**WORK REQUEST**. Each line of the records below that holds "class" should be copied out.

▼

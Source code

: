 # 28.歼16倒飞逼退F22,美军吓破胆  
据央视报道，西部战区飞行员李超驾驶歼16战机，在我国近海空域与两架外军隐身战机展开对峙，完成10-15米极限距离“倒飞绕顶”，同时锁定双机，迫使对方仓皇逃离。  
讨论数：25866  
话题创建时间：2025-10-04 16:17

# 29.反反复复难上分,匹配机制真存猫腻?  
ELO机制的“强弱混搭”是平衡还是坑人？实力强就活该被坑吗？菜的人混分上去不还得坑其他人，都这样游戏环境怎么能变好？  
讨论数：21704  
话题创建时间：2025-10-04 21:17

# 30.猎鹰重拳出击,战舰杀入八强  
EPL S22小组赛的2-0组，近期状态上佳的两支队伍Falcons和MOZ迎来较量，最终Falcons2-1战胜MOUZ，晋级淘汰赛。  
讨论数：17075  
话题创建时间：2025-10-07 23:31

▲
▼

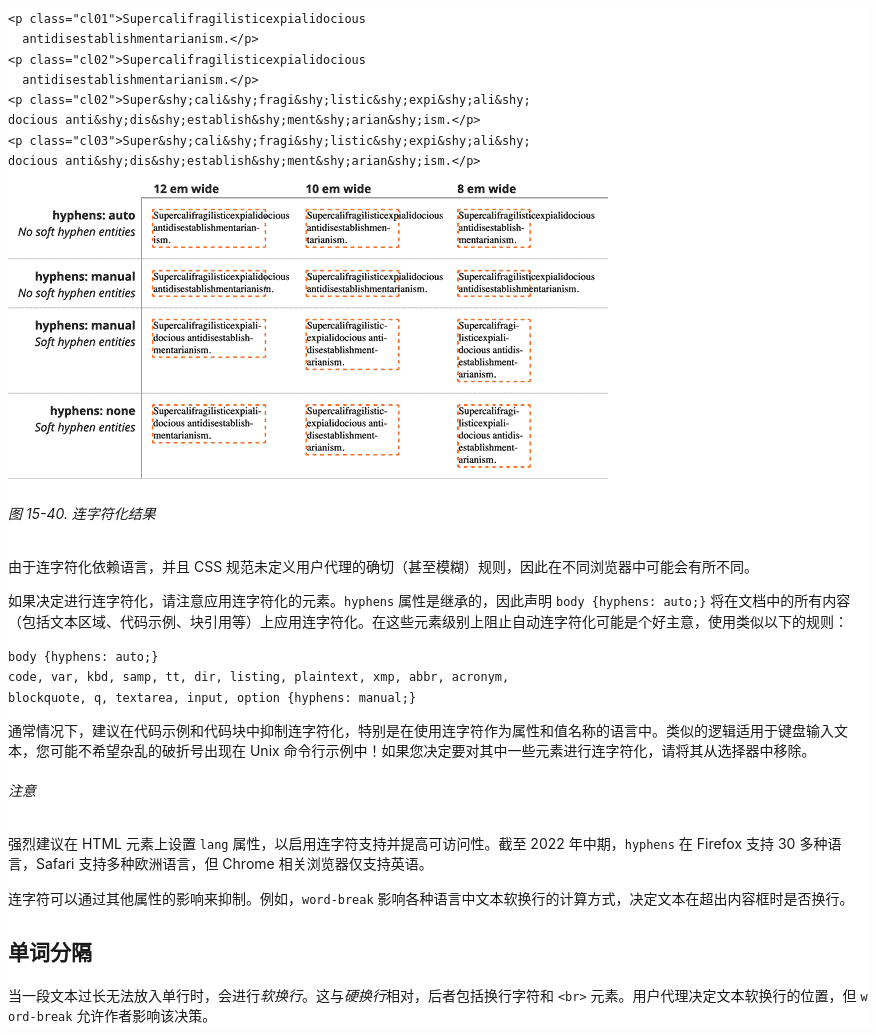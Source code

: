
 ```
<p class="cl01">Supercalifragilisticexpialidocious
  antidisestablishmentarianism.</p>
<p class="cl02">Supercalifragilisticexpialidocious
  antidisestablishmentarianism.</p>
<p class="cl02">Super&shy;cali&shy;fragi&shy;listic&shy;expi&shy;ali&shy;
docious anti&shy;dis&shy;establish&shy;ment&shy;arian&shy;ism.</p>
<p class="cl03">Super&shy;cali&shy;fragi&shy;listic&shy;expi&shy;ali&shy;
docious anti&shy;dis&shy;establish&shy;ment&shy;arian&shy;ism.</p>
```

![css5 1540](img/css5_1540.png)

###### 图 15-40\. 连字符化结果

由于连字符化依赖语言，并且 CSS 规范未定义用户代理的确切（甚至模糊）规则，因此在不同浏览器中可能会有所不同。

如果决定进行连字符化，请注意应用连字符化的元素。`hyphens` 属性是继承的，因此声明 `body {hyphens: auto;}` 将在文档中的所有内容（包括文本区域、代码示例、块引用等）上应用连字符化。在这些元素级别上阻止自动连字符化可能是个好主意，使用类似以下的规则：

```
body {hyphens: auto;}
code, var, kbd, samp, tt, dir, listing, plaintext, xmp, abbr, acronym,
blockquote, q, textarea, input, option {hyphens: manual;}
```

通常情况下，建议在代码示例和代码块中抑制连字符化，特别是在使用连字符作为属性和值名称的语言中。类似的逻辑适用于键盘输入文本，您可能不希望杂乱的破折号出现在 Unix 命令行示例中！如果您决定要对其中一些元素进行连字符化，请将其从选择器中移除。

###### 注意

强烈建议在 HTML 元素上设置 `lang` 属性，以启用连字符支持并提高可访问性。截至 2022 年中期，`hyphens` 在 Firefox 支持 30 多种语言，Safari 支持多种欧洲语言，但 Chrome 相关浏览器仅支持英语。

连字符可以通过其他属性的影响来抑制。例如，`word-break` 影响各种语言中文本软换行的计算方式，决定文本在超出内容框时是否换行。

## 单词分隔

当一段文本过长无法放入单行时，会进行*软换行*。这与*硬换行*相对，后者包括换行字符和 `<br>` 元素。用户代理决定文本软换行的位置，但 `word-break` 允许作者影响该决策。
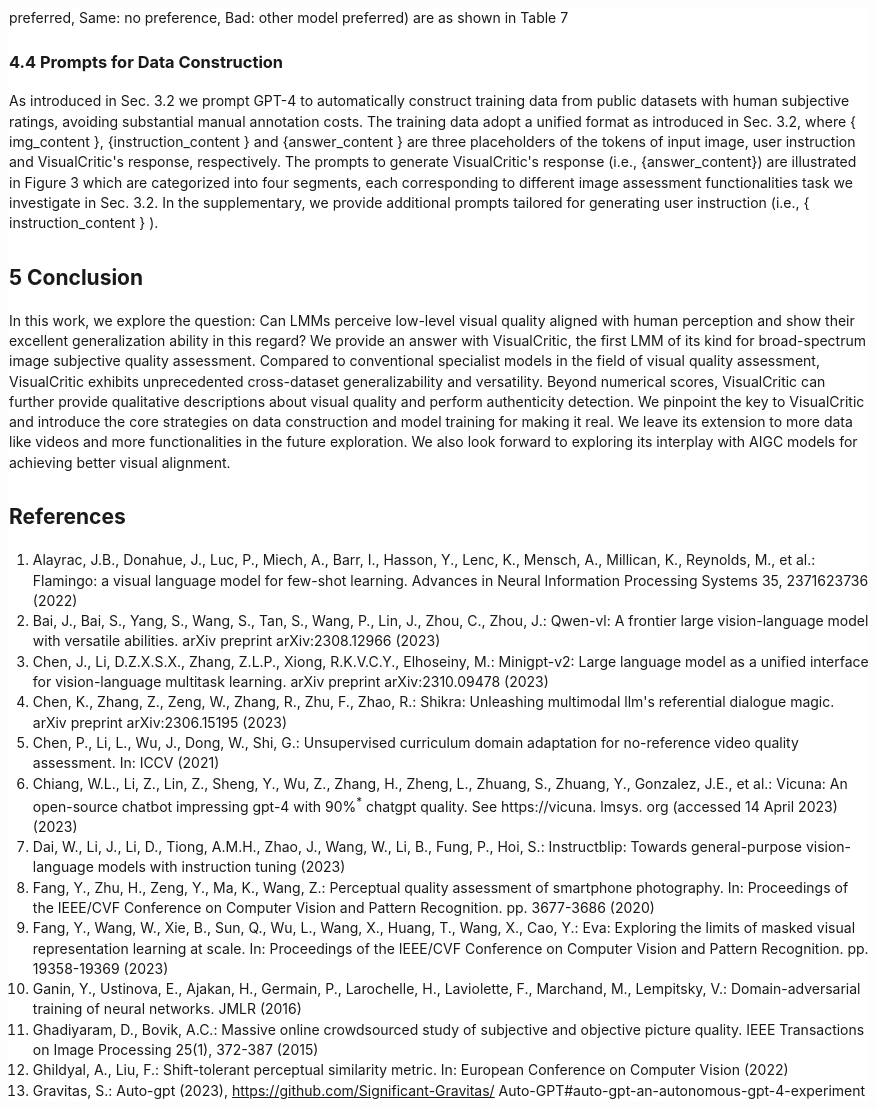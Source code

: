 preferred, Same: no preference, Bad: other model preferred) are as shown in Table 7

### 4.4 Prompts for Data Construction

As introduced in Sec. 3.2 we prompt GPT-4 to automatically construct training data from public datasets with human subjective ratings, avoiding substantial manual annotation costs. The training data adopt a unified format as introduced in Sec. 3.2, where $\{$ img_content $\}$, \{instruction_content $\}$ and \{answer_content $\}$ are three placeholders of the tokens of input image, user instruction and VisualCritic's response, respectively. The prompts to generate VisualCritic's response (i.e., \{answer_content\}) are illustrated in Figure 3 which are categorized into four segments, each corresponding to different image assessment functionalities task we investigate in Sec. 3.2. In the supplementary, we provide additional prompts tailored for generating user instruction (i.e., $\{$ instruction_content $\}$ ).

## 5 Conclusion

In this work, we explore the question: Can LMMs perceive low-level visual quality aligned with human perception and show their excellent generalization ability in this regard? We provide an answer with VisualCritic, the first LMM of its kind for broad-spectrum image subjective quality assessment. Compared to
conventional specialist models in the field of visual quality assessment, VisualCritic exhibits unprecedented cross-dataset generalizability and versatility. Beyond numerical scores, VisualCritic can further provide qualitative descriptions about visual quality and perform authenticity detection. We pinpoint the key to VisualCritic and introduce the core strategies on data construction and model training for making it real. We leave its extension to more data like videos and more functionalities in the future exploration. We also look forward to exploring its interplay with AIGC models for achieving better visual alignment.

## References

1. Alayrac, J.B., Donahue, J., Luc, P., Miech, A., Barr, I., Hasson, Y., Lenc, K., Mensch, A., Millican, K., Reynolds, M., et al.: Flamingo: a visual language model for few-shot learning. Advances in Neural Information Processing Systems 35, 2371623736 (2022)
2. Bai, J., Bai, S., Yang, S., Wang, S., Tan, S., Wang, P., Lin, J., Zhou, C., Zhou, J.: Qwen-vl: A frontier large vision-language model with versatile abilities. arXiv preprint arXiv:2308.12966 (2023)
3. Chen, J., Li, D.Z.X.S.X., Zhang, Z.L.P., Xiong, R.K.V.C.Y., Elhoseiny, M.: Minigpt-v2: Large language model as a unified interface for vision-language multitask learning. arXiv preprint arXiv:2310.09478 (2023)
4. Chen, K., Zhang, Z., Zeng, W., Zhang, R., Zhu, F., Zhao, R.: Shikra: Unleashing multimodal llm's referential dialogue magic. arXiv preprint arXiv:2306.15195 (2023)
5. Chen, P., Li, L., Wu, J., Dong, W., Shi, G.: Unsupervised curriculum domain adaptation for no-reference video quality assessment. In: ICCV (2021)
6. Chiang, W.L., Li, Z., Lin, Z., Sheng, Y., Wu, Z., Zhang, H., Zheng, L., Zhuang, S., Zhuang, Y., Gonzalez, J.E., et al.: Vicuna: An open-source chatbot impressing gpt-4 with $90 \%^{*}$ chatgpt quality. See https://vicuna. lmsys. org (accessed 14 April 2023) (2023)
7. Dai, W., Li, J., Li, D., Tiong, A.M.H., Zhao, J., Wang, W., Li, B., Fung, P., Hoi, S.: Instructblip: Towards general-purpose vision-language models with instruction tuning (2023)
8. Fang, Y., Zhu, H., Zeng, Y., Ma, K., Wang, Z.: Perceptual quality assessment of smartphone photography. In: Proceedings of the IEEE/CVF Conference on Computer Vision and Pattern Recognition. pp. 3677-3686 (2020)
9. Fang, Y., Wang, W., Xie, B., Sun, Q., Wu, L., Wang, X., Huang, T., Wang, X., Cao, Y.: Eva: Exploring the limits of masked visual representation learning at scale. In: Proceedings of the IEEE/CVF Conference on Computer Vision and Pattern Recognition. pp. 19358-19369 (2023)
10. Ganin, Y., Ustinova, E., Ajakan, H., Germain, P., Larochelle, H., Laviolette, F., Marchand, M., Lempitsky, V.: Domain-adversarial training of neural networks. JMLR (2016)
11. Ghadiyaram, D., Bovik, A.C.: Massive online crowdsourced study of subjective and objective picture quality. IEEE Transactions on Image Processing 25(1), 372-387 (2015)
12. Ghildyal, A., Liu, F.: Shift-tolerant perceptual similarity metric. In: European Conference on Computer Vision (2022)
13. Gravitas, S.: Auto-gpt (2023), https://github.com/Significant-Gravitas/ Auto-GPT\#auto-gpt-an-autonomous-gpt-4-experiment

▲

**EXERCISE ANSWER**.
<p class="cl01">Supercalifragilisticexpialidocious
<p class="cl02">Supercalifragilisticexpialidocious
<p class="cl02">Super&shy;cali&shy;fragi&shy;listic&shy;expi&shy;ali&shy;
<p class="cl03">Super&shy;cali&shy;fragi&shy;listic&shy;expi&shy;ali&shy;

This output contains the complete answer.